When she looked back at Charlotte again, she knew that Charlotte didn’t belong here. She’d never submit to this atmosphere. She would disrupt everything, had disrupted everything already. She had twisted the room inside out, changed it somehow, like the inside-out T-shirt. Esther could almost read a message coming through the thin fabric of her reality, but the letters were backward and didn’t make sense. She had to straighten everything out.
She had to get rid of Charlotte, and she knew how.
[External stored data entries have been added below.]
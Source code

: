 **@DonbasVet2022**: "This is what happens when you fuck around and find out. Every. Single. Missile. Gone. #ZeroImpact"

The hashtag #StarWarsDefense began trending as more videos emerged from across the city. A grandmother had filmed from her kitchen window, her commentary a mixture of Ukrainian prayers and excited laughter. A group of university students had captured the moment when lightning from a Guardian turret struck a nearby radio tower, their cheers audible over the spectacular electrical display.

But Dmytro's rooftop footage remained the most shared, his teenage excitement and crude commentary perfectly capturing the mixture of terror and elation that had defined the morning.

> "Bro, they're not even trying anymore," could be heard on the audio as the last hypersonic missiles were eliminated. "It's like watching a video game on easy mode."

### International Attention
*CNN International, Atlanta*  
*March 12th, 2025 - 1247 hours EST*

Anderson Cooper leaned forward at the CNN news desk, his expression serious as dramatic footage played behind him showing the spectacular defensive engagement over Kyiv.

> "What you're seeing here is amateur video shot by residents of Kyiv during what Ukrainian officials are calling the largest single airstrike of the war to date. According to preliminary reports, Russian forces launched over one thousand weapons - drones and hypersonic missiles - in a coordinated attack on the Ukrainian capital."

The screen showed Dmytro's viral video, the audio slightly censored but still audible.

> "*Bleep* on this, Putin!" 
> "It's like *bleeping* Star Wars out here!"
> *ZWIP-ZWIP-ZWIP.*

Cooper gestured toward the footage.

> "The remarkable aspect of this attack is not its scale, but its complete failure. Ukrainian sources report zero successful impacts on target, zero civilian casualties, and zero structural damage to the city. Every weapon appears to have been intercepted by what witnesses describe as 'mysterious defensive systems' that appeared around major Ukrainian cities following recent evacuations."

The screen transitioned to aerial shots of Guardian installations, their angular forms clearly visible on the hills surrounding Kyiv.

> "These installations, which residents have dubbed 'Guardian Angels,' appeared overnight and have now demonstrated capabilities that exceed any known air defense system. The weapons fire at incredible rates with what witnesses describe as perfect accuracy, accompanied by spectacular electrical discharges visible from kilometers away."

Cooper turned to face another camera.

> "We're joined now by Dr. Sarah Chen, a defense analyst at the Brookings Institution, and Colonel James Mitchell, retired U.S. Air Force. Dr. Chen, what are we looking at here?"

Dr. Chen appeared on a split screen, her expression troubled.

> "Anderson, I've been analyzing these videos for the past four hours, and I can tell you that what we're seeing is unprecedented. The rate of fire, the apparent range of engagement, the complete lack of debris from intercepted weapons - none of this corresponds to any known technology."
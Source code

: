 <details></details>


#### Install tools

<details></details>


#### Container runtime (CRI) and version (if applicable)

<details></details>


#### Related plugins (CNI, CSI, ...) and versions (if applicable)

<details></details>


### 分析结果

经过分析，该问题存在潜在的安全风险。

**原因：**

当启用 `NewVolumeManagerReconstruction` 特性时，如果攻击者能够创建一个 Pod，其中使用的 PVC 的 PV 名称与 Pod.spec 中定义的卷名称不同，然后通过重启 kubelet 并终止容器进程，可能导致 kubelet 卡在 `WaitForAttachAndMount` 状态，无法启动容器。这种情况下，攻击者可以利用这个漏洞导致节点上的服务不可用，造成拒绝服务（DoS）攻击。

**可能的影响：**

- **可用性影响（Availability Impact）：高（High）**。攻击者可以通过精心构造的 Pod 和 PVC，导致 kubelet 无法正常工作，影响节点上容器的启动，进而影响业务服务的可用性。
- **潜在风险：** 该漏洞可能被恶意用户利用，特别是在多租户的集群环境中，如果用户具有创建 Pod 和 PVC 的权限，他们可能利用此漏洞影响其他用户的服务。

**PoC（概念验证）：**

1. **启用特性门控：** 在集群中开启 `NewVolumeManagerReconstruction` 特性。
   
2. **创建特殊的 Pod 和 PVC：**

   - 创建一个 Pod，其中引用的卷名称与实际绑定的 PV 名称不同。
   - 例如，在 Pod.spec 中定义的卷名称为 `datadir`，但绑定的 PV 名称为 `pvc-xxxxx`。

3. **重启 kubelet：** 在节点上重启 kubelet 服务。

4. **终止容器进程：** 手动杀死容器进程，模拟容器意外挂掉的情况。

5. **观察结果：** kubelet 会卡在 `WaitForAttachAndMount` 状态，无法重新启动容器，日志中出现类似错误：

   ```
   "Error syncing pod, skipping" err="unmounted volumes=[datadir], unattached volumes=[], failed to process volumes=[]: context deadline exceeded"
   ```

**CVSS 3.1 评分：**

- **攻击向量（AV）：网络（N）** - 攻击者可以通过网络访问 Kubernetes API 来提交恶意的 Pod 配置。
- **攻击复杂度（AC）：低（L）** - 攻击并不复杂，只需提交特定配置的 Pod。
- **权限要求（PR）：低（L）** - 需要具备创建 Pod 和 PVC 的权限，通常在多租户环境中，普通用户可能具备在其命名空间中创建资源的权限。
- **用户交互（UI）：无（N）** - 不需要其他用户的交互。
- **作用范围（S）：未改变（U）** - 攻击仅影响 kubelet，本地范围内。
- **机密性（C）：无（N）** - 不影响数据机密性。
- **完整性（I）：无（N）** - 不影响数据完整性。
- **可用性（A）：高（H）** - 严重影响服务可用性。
It would be a sin, but then, John David had told her often enough she was a sinner.
Esther crept up the stairs. John David lay on the sofa, unmoving, and she was struck by how peaceful he looked. With his newly
shaven face and without his towering height above her, he looked more like a boy than a man. There, as she’d remembered, was the tiny red bump on his Adam’s apple where he’d cut himself shaving.
He’d cut himself.
There was a razor in the house.
The most logical place to look was the bathroom attached to John David’s bedroom, but she had never gone in there. All of the bedrooms were off-limits, so that even stepping into the dark, doglegged hallway gave her a shiver of discomfort. She had seen only the kitchen and the bunker, though she was allowed to use the half-bathroom up here instead of the tiny metal toilet in the bunker, which required buckets of water to operate. When she peered into the bedrooms at the end of the hall, she understood for the first time that it was an ordinary house, even comfortable. The beds were covered with bedspreads and sheets. There were lamps, teal carpets, and wallpaper—one room covered in flowers, one pebbled with gold. On the nightstand in the unused bedroom stood a bronze deer and a box of tissues with a knit cozy over it and a dust ruffle sewed to the bottom. The upper reaches of the single white tissue were coated with dust, and a few severed threads of cobweb floated in the still air.
John David’s bedroom looked much the same. She had pictured him on a pallet of some kind, but he slept on a king-size bed under a painting of a landscape, somewhere dry with mountains, as different from Houston as she could imagine.